Winner of this comparison
Agora Protocol
Hub score
81
Choose LangGraph for durable state machines and workflow control. Choose Agora when the highest-value asset is a portable agent coordination contract.
Quick verdict
Choose LangGraph for durable state machines and workflow control. Choose Agora when the highest-value asset is a portable agent coordination contract.
Benchmark summary
- LangGraph wins on workflow control, retries, and production state.
- Agora wins on protocol portability across frameworks.
- The best combined pattern uses LangGraph as the engine and Agora as the inter-agent contract.
Different layers
LangGraph is a workflow engine for agent applications. It gives teams a way to model state, branches, retries, and human checkpoints. Agora is not trying to replace that graph. It is the message contract agents can use inside or across workflow engines.
This is why a direct winner depends on architecture.

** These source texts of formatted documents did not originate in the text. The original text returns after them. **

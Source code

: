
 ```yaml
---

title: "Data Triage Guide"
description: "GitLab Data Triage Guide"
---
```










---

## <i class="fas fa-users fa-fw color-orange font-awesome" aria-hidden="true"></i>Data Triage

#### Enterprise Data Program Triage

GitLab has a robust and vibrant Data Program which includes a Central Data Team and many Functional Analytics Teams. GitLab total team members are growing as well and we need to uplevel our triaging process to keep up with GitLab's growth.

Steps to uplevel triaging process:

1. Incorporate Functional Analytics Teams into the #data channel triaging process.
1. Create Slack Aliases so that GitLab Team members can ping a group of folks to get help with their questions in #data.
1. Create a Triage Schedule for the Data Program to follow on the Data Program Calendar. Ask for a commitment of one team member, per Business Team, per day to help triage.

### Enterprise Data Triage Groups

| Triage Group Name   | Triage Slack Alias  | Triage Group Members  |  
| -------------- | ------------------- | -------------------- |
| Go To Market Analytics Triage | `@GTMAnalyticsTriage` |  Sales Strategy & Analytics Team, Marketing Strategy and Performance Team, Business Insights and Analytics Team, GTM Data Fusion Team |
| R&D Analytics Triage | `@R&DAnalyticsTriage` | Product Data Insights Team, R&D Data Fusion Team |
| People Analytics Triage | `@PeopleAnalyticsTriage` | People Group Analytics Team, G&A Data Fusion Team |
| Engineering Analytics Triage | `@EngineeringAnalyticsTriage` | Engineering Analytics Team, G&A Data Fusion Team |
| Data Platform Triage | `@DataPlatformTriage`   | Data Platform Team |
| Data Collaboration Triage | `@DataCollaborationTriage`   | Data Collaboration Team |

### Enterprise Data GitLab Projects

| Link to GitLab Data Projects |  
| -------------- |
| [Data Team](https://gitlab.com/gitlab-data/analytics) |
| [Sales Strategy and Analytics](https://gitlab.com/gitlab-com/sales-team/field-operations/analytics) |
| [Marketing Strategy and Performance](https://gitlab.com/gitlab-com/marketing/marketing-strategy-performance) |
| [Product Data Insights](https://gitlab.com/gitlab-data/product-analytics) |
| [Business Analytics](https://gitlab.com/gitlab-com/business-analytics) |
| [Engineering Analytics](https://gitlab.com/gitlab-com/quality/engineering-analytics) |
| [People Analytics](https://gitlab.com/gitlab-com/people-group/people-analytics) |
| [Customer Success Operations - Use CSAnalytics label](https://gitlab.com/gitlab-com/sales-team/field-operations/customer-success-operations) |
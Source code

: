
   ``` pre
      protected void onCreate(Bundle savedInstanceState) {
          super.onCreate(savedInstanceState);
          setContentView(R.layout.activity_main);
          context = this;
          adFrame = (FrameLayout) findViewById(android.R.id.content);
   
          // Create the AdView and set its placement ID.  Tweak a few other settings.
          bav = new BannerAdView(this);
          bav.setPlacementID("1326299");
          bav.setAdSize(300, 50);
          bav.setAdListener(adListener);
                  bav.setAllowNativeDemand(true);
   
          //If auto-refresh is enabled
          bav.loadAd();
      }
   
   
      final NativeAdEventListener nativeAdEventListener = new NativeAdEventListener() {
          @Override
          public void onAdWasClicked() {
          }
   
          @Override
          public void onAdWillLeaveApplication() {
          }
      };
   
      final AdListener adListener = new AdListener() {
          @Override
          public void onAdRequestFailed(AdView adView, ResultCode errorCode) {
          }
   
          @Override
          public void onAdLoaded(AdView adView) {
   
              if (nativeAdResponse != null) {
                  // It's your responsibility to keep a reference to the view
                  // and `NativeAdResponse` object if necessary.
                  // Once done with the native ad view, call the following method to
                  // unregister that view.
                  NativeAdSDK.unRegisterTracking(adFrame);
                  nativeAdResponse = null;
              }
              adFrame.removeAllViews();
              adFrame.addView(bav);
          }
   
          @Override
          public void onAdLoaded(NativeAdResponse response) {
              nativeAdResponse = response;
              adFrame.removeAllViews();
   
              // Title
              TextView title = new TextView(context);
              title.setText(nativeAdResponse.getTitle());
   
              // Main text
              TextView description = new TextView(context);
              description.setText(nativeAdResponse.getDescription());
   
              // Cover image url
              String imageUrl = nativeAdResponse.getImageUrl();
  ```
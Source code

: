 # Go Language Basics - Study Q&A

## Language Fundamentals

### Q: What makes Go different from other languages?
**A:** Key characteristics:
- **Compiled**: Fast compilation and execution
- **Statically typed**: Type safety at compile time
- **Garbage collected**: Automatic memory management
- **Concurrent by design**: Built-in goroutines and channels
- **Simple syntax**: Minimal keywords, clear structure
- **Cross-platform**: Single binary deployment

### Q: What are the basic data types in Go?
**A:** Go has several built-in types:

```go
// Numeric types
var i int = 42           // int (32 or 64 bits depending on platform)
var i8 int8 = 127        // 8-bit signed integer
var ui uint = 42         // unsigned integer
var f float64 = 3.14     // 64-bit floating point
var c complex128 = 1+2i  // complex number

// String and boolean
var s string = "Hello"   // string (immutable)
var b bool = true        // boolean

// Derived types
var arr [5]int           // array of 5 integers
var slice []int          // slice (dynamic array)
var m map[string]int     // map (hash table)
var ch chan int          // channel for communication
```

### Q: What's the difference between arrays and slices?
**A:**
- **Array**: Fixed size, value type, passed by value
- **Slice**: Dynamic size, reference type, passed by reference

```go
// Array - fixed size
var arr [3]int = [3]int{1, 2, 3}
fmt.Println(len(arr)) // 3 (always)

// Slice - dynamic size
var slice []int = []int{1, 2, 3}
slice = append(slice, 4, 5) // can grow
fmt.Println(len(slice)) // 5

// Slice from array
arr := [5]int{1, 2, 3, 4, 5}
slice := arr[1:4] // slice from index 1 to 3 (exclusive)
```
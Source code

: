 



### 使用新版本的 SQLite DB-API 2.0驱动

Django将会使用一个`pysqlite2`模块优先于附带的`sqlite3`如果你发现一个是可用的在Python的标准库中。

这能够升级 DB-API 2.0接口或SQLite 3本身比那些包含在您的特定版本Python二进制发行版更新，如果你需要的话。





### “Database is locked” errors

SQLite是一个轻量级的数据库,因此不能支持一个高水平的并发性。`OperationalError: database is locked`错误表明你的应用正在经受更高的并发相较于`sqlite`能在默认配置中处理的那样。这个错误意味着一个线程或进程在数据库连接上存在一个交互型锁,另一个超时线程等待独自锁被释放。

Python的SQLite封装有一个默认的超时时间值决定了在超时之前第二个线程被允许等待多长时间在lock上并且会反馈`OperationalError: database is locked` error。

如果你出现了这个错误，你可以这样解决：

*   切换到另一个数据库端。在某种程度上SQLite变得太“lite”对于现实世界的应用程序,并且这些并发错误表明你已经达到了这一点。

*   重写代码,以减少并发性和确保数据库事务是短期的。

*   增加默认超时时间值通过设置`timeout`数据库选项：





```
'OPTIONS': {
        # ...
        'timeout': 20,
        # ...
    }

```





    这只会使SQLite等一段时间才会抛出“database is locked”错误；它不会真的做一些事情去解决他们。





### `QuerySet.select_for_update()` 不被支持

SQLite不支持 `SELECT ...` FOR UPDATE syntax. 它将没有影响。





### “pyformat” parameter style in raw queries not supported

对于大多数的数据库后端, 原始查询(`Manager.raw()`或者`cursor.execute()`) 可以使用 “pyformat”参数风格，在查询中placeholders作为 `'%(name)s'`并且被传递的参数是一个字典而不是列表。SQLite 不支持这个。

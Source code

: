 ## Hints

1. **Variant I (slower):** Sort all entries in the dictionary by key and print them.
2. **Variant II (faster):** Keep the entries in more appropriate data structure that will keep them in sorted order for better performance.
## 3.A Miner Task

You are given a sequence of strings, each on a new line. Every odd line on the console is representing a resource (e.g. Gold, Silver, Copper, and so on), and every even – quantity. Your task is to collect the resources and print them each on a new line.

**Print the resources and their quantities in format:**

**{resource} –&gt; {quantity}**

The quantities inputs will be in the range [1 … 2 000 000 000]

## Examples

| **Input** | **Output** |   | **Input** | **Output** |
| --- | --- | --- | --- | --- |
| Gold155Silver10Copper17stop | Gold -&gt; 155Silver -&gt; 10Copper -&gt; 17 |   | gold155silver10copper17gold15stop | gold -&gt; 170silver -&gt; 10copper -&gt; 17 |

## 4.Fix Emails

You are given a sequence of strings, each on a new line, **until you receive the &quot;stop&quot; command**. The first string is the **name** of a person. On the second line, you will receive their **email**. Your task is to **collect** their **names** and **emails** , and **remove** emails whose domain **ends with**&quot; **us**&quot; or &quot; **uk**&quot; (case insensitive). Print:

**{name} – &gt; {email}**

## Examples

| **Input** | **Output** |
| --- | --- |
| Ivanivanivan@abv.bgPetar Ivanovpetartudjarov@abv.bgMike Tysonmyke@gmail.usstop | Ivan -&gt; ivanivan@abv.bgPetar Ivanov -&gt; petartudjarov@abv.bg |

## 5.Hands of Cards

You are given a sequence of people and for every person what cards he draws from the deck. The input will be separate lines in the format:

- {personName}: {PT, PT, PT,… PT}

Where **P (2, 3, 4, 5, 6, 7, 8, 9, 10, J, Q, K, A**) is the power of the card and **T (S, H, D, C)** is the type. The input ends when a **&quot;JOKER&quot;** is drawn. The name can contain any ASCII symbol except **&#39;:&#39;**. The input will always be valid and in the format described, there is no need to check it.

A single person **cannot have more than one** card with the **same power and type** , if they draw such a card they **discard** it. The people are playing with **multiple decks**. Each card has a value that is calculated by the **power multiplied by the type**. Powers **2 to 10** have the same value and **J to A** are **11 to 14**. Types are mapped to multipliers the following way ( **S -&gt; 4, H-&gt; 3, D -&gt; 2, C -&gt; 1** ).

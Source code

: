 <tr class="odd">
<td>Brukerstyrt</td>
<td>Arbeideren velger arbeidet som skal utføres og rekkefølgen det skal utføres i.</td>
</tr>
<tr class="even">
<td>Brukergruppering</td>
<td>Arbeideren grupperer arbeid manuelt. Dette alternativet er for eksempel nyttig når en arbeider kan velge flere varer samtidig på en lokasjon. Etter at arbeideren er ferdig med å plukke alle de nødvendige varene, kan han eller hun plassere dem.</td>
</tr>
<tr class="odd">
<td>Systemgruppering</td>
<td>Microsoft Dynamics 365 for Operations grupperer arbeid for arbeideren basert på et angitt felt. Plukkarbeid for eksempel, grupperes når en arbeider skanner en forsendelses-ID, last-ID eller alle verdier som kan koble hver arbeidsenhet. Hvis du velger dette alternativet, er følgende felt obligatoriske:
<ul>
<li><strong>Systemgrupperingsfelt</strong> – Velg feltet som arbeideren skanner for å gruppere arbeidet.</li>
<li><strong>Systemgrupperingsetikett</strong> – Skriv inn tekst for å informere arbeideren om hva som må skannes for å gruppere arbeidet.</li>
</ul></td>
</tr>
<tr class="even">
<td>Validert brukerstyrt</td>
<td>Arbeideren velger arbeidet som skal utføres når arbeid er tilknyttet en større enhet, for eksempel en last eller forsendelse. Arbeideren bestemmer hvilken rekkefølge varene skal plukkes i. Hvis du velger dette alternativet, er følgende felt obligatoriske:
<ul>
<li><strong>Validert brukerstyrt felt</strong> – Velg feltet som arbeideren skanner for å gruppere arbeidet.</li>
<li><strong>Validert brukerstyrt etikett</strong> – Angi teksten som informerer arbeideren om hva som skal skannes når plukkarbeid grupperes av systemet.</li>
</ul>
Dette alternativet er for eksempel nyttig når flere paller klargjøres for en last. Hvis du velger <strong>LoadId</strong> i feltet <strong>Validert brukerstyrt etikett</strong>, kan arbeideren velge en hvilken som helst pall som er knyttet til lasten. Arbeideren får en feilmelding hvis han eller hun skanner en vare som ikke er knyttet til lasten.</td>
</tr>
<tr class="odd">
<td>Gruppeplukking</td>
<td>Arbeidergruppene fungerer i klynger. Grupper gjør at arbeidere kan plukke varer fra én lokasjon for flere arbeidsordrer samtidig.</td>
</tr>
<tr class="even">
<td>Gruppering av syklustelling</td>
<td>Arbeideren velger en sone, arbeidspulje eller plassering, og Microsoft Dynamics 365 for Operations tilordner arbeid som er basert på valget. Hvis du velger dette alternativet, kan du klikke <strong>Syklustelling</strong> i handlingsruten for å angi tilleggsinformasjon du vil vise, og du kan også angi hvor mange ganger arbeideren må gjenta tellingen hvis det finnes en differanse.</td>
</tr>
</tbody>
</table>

If your problem is that the workflow is hard to reason about, LangGraph is the better tool. If your problem is that agent handoffs are not portable, auditable, or comparable across stacks, Agora is the better layer to test.
State and control
LangGraph makes state visible. That matters for production because agent workflows need to retry, pause, resume, and expose human approval steps. A protocol layer alone does not give you durable execution.
Agora messages can still benefit from LangGraph state. The clean design is to treat graph state as application memory and protocol messages as cross-agent commitments. Mixing them makes later migration harder.
Portability
Agora has the advantage when a team wants to compare LangGraph against CrewAI, AutoGen, or a custom runner. The same task contract can be sent through multiple implementations, and the benchmark can measure how each one handles coordination.
LangGraph can participate in that benchmark, but it is not neutral by itself. Its graph shapes how the agent application thinks, stores state, and recovers from failure.
Token cost
LangGraph token cost is heavily influenced by state design. If each node receives long summaries and repeated history, the workflow gets expensive. If nodes receive compact state and scoped context, it can be efficient.
Agora token cost depends on the message schema and negotiation strategy. The benchmark should measure not only final answer cost but the coordination cost before a useful answer exists.
Recommendation
Build the application workflow in LangGraph when you need durable branches and approvals. Define Agora-compatible message boundaries where agents need to communicate with other systems or where you want framework-neutral benchmarks.
This combination keeps LangGraph valuable without making it the only place where coordination meaning exists.